Dataset entries
--- START ---

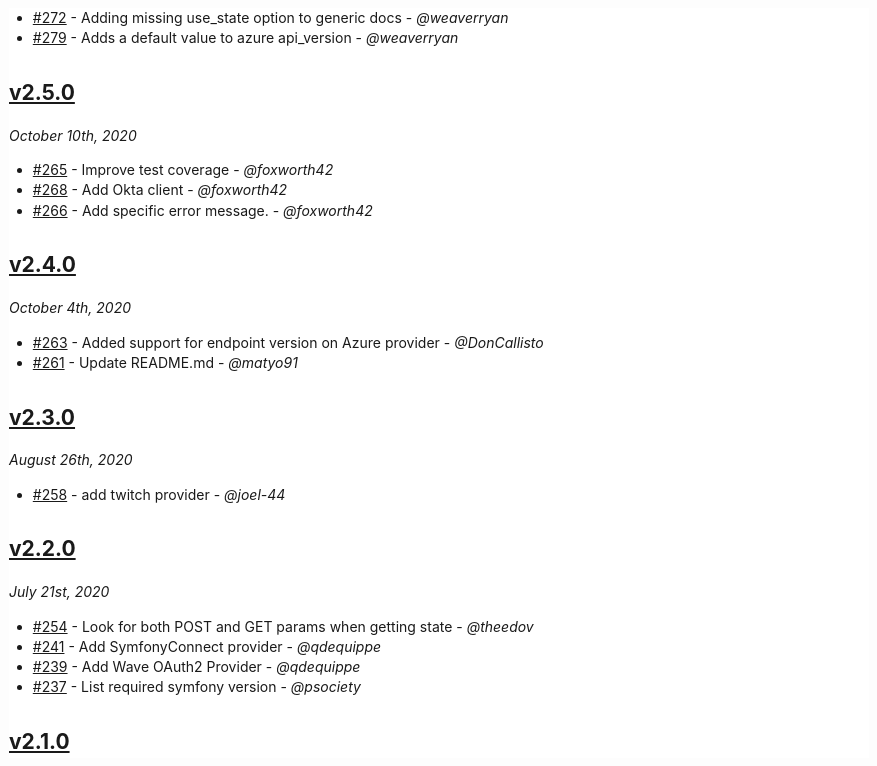 - [#272](https://github.com/knpuniversity/oauth2-client-bundle/pull/272) - Adding missing use_state option to generic docs - *@weaverryan*
- [#279](https://github.com/knpuniversity/oauth2-client-bundle/pull/279) - Adds a default value to azure api_version - *@weaverryan*

## [v2.5.0](https://github.com/symfony/maker-bundle/releases/tag/v2.5.0)

*October 10th, 2020*

- [#265](https://github.com/knpuniversity/oauth2-client-bundle/pull/265) - Improve test coverage - *@foxworth42*
- [#268](https://github.com/knpuniversity/oauth2-client-bundle/pull/268) - Add Okta client - *@foxworth42*
- [#266](https://github.com/knpuniversity/oauth2-client-bundle/pull/266) - Add specific error message. - *@foxworth42*

## [v2.4.0](https://github.com/symfony/maker-bundle/releases/tag/v2.4.0)

*October 4th, 2020*

- [#263](https://github.com/knpuniversity/oauth2-client-bundle/pull/263) - Added support for endpoint version on Azure provider - *@DonCallisto*
- [#261](https://github.com/knpuniversity/oauth2-client-bundle/pull/261) - Update README.md - *@matyo91*

## [v2.3.0](https://github.com/symfony/maker-bundle/releases/tag/v2.3.0)

*August 26th, 2020*

- [#258](https://github.com/knpuniversity/oauth2-client-bundle/pull/258) - add twitch provider - *@joel-44*

## [v2.2.0](https://github.com/symfony/maker-bundle/releases/tag/v2.2.0)

*July 21st, 2020*

- [#254](https://github.com/knpuniversity/oauth2-client-bundle/pull/254) - Look for both POST and GET params when getting state - *@theedov*
- [#241](https://github.com/knpuniversity/oauth2-client-bundle/pull/241) - Add SymfonyConnect provider - *@qdequippe*
- [#239](https://github.com/knpuniversity/oauth2-client-bundle/pull/239) - Add Wave OAuth2 Provider - *@qdequippe*
- [#237](https://github.com/knpuniversity/oauth2-client-bundle/pull/237) - List required symfony version - *@psociety*

## [v2.1.0](https://github.com/symfony/maker-bundle/releases/tag/v2.1.0)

--- END ---

Exercise prompt: Nothing but the lines from the first line of the records above to the line with "provider - *@joel-44*", inclusive, should be transcribed exactly, and the pictures must be left out.

Exercise response:
 - [#272](https://github.com/knpuniversity/oauth2-client-bundle/pull/272) - Adding missing use_state option to generic docs - *@weaverryan*
- [#279](https://github.com/knpuniversity/oauth2-client-bundle/pull/279) - Adds a default value to azure api_version - *@weaverryan*

## [v2.5.0](https://github.com/symfony/maker-bundle/releases/tag/v2.5.0)

*October 10th, 2020*

- [#265](https://github.com/knpuniversity/oauth2-client-bundle/pull/265) - Improve test coverage - *@foxworth42*
- [#268](https://github.com/knpuniversity/oauth2-client-bundle/pull/268) - Add Okta client - *@foxworth42*
- [#266](https://github.com/knpuniversity/oauth2-client-bundle/pull/266) - Add specific error message. - *@foxworth42*

## [v2.4.0](https://github.com/symfony/maker-bundle/releases/tag/v2.4.0)

*October 4th, 2020*

- [#263](https://github.com/knpuniversity/oauth2-client-bundle/pull/263) - Added support for endpoint version on Azure provider - *@DonCallisto*
- [#261](https://github.com/knpuniversity/oauth2-client-bundle/pull/261) - Update README.md - *@matyo91*

## [v2.3.0](https://github.com/symfony/maker-bundle/releases/tag/v2.3.0)

*August 26th, 2020*

- [#258](https://github.com/knpuniversity/oauth2-client-bundle/pull/258) - add twitch provider - *@joel-44*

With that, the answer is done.